**TASK DETAILS**
Within the listing below, the lines to output run from the one containing "commutative ring generated" through the one containing "lift a basis of"; copy them exactly and nothing else.

**PROVIDED RECORDS**
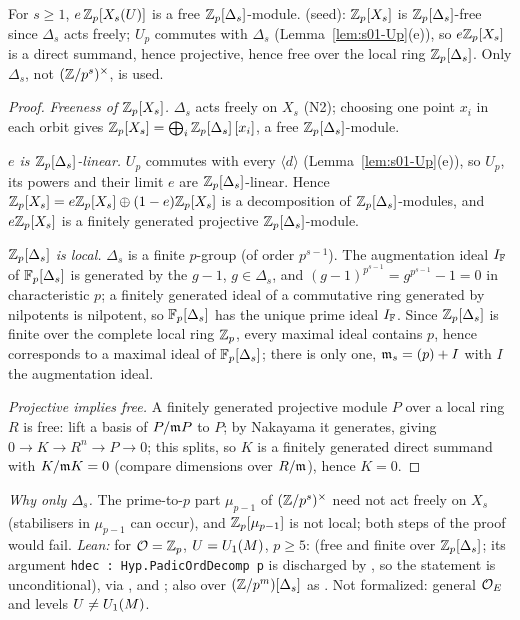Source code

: \begin{proposition}\label{prop:s04-freeA}
For $s\ge1$, $e\,\mathbb{Z}_p[X_s(U)]$ is a free $\mathbb{Z}_p[\Delta_s]$-module. \stproved{} (seed): $\mathbb{Z}_p[X_s]$ is $\mathbb{Z}_p[\Delta_s]$-free since
$\Delta_s$ acts freely; $U_p$ commutes with $\Delta_s$ (Lemma~\ref{lem:s01-Up}(e)), so $e\mathbb{Z}_p[X_s]$ is a direct summand, hence
projective, hence free over the local ring $\mathbb{Z}_p[\Delta_s]$. Only $\Delta_s$, not $(\mathbb{Z}/p^s)^\times$, is used.
\end{proposition}
\begin{proof}
\emph{Freeness of $\mathbb{Z}_p[X_s]$.} $\Delta_s$ acts freely on $X_s$ (N2); choosing one point $x_i$ in each orbit gives
$\mathbb{Z}_p[X_s]=\bigoplus_i\mathbb{Z}_p[\Delta_s]\,[x_i]$, a free $\mathbb{Z}_p[\Delta_s]$-module.

\emph{$e$ is $\mathbb{Z}_p[\Delta_s]$-linear.} $U_p$ commutes with every $\langle d\rangle$ (Lemma~\ref{lem:s01-Up}(e)), so $U_p$, its powers
and their limit $e$ are $\mathbb{Z}_p[\Delta_s]$-linear. Hence $\mathbb{Z}_p[X_s]=e\mathbb{Z}_p[X_s]\oplus(1-e)\mathbb{Z}_p[X_s]$ is a decomposition of
$\mathbb{Z}_p[\Delta_s]$-modules, and $e\mathbb{Z}_p[X_s]$ is a finitely generated projective $\mathbb{Z}_p[\Delta_s]$-module.

\emph{$\mathbb{Z}_p[\Delta_s]$ is local.} $\Delta_s$ is a finite $p$-group (of order $p^{s-1}$). The augmentation ideal $I_{\mathbb{F}}$ of $\mathbb{F}_p[\Delta_s]$
is generated by the $g-1$, $g\in\Delta_s$, and $(g-1)^{p^{s-1}}=g^{p^{s-1}}-1=0$ in characteristic $p$; a finitely generated ideal of a
commutative ring generated by nilpotents is nilpotent, so $\mathbb{F}_p[\Delta_s]$ has the unique prime ideal $I_{\mathbb{F}}$. Since $\mathbb{Z}_p[\Delta_s]$
is finite over the complete local ring $\mathbb{Z}_p$, every maximal ideal contains $p$, hence corresponds to a maximal ideal of
$\mathbb{F}_p[\Delta_s]$; there is only one, $\mathfrak{m}_s=(p)+I$ with $I$ the augmentation ideal.

\emph{Projective implies free.} A finitely generated projective module $P$ over a local ring $R$ is free: lift a basis of
$P/\mathfrak{m} P$ to $P$; by Nakayama it generates, giving $0\to K\to R^n\to P\to0$; this splits, so $K$ is a finitely generated direct summand
with $K/\mathfrak{m} K=0$ (compare dimensions over $R/\mathfrak{m}$), hence $K=0$.
\end{proof}
\noindent\emph{Why only $\Delta_s$.} The prime-to-$p$ part $\mu_{p-1}$ of $(\mathbb{Z}/p^s)^\times$ need not act freely on $X_s$ (stabilisers in
$\mu_{p-1}$ can occur), and $\mathbb{Z}_p[\mu_{p-1}]$ is not local; both steps of the proof would fail.
\emph{Lean:} \stformal{} for $\mathcal{O}=\mathbb{Z}_p$, $U=U_1(M)$, $p\ge5$:  (free and finite over $\mathbb{Z}_p[\Delta_s]$; its argument
\texttt{hdec : Hyp.PadicOrdDecomp p} is discharged by , so the statement is unconditional), via
,  and
; also over $(\mathbb{Z}/p^m)[\Delta_s]$ as . Not formalized:
general $\mathcal{O}_E$ and levels $U\ne U_1(M)$.


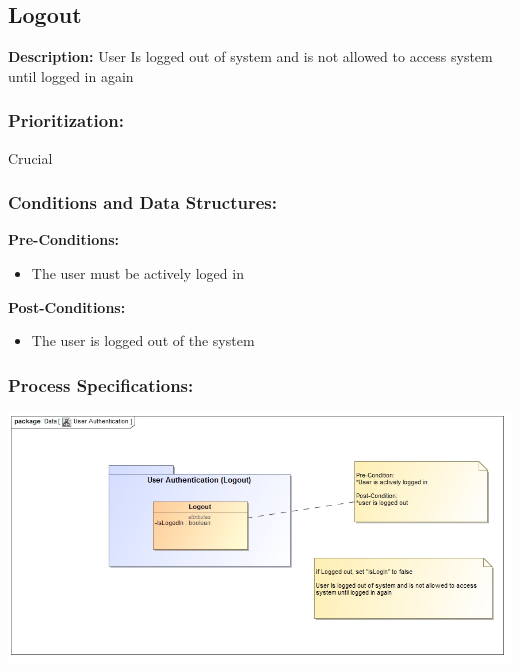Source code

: \subsection{Logout}
\textbf{Description:}
User Is logged out of system and is not allowed to access system until logged in again
\subsubsection{Prioritization:}
Crucial
\subsubsection{Conditions and Data Structures:}
\textbf{Pre-Conditions:}
\begin{itemize}
	\item The user must be actively loged in
\end{itemize}
\textbf{Post-Conditions:}	
\begin{itemize}
	\item The user is logged out of the system
\end{itemize}
\subsubsection{Process Specifications:}
\includegraphics[width=1\linewidth]{./Graphics/Logout}

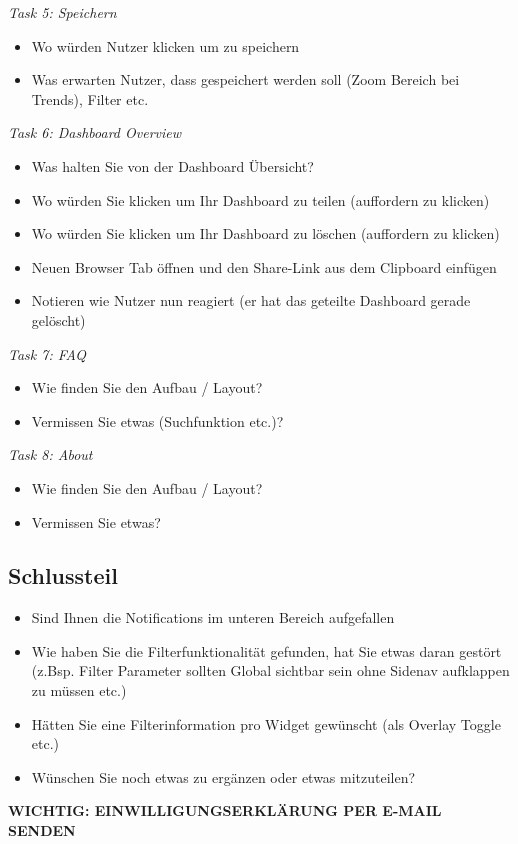 \textit{Task 5: Speichern}
\begin{itemize}
\item Wo würden Nutzer klicken um zu speichern
\item Was erwarten Nutzer, dass gespeichert werden soll (Zoom Bereich bei Trends), Filter etc.
\end{itemize}

\textit{Task 6: Dashboard Overview}
\begin{itemize}
\item Was halten Sie von der Dashboard Übersicht?
\item Wo würden Sie klicken um Ihr Dashboard zu teilen (auffordern zu klicken)
\item Wo würden Sie klicken um Ihr Dashboard zu löschen (auffordern zu klicken)
\item Neuen Browser Tab öffnen und den Share-Link aus dem Clipboard einfügen
\item Notieren wie Nutzer nun reagiert (er hat das geteilte Dashboard gerade gelöscht)
\end{itemize}

\textit{Task 7: FAQ}
\begin{itemize}
\item Wie finden Sie den Aufbau / Layout?
\item Vermissen Sie etwas (Suchfunktion etc.)?
\end{itemize}

\textit{Task 8: About}
\begin{itemize}
\item Wie finden Sie den Aufbau / Layout?
\item Vermissen Sie etwas?
\end{itemize}


\subsection{Schlussteil}
\begin{itemize}
    \item Sind Ihnen die Notifications im unteren Bereich aufgefallen
    \item Wie haben Sie die Filterfunktionalität gefunden, hat Sie etwas daran gestört (z.Bsp. Filter Parameter sollten Global sichtbar sein ohne Sidenav aufklappen zu müssen etc.)
    \item Hätten Sie eine Filterinformation pro Widget gewünscht (als Overlay Toggle etc.)
    \item Wünschen Sie noch etwas zu ergänzen oder etwas mitzuteilen?
\end{itemize}

\textbf{WICHTIG: EINWILLIGUNGSERKLÄRUNG PER E-MAIL SENDEN}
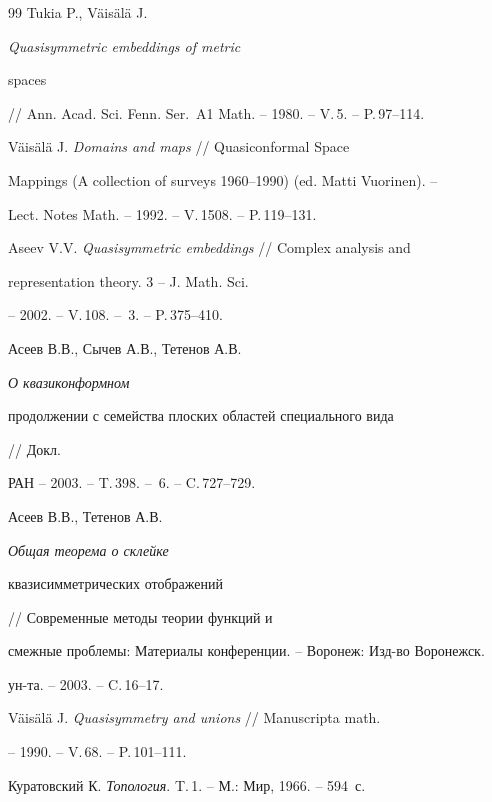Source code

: \begin{thebibliography}{99}
Tukia P., V\"ais\"al\"a J. {\em Quasisymmetric embeddings of metric 


spaces} // Ann. Acad. Sci. Fenn. Ser.~A1 Math. -- 1980. -- V.\,5. -- P.\,97--114. 




V\"ais\"al\"a J. {\em Domains and maps} // Quasiconformal Space 


Mappings (A collection of surveys 1960--1990) (ed. Matti Vuorinen). --


Lect. Notes Math. -- 1992. -- V.\,1508. -- P.\,119--131.




Aseev V.V. {\em Quasisymmetric embeddings} // Complex analysis and 


representation theory. 3 -- J. Math. Sci. %


-- 2002. -- V.\,108. -- \No\,3. -- P.\,375--410. 




Асеев В.В., Сычев А.В., Тетенов А.В. {\em О квазиконформном 


продолжении с семейства плоских областей специального вида} // Докл.


РАН -- 2003. -- T.\,398. -- \No\,6. -- C.\,727--729.




Асеев В.В., Тетенов А.В. {\em Общая теорема о склейке 


квазисимметрических отображений} // Современные методы теории функций и 


смежные проблемы: Материалы конференции. -- Воронеж: Изд-во Воронежск. 


ун-та. -- 2003. -- C.\,16--17.




V\"ais\"al\"a J. {\em Quasisymmetry and unions} // Manuscripta math.


-- 1990. -- V.\,68. -- P.\,101--111.




Куратовский К. {\em Топология}. T.\,1. -- М.: Мир, 1966. -- 594~с.





\end{thebibliography}





\vskip 2cm











\smallskip









\label{end}








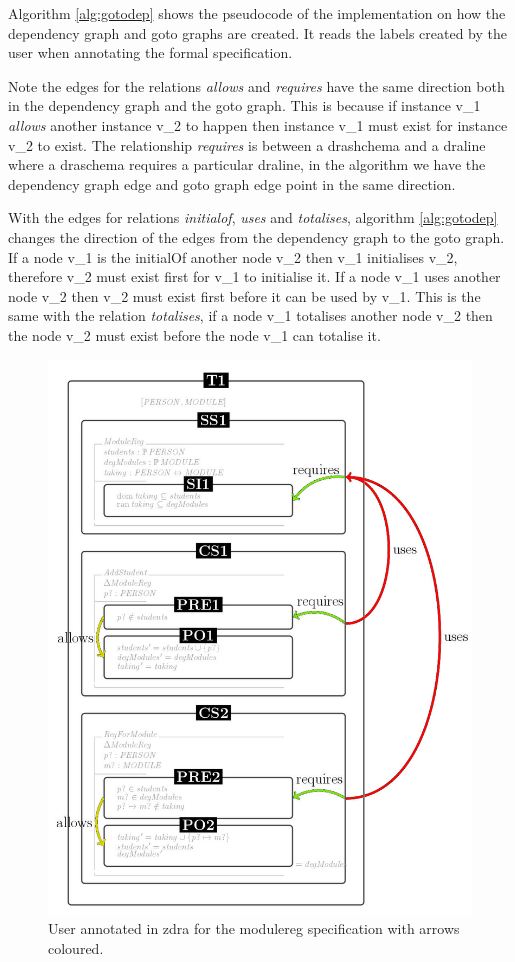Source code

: Algorithm \ref{alg:gotodep} shows the pseudocode of the implementation on how the dependency graph and goto graphs are created. It reads the labels created by the user when annotating the formal specification. 

Note the edges for the relations \emph{allows} and \emph{requires} have the same direction both in the dependency graph and the goto graph. This is because if instance v\_1 \emph{allows} another instance v\_2 to happen then instance v\_1 must exist for instance v\_2 to exist. The relationship \emph{requires} is between a drashchema and a draline where a draschema requires a particular draline, in the algorithm we have the dependency graph edge and goto graph edge point in the same direction.

With the edges for relations \emph{initialof}, \emph{uses} and \emph{totalises}, algorithm \ref{alg:gotodep} changes the direction of the edges from the dependency graph to the goto graph. If a node v\_1 is the initialOf another node v\_2 then v\_1 initialises v\_2, therefore v\_2 must exist first for v\_1 to initialise it. If a node v\_1 uses another node v\_2 then v\_2 must exist first before it can be used by v\_1. This is the same with the relation \emph{totalises}, if a node v\_1 totalises another node v\_2 then the node v\_2 must exist before the node v\_1 can totalise it.

\begin{figure}[H]
\centering
\includegraphics[scale=0.55]{Figures/Formalising/dramodule.png}
\caption{User annotated in \gls{zdra} for the modulereg specification with arrows coloured. \label{fig:zdramodule}}
\end{figure}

**YOUR RESPONSE**
commutative ring generated by nilpotents is nilpotent, so $\mathbb{F}_p[\Delta_s]$ has the unique prime ideal $I_{\mathbb{F}}$. Since $\mathbb{Z}_p[\Delta_s]$
is finite over the complete local ring $\mathbb{Z}_p$, every maximal ideal contains $p$, hence corresponds to a maximal ideal of
$\mathbb{F}_p[\Delta_s]$; there is only one, $\mathfrak{m}_s=(p)+I$ with $I$ the augmentation ideal.

\emph{Projective implies free.} A finitely generated projective module $P$ over a local ring $R$ is free: lift a basis of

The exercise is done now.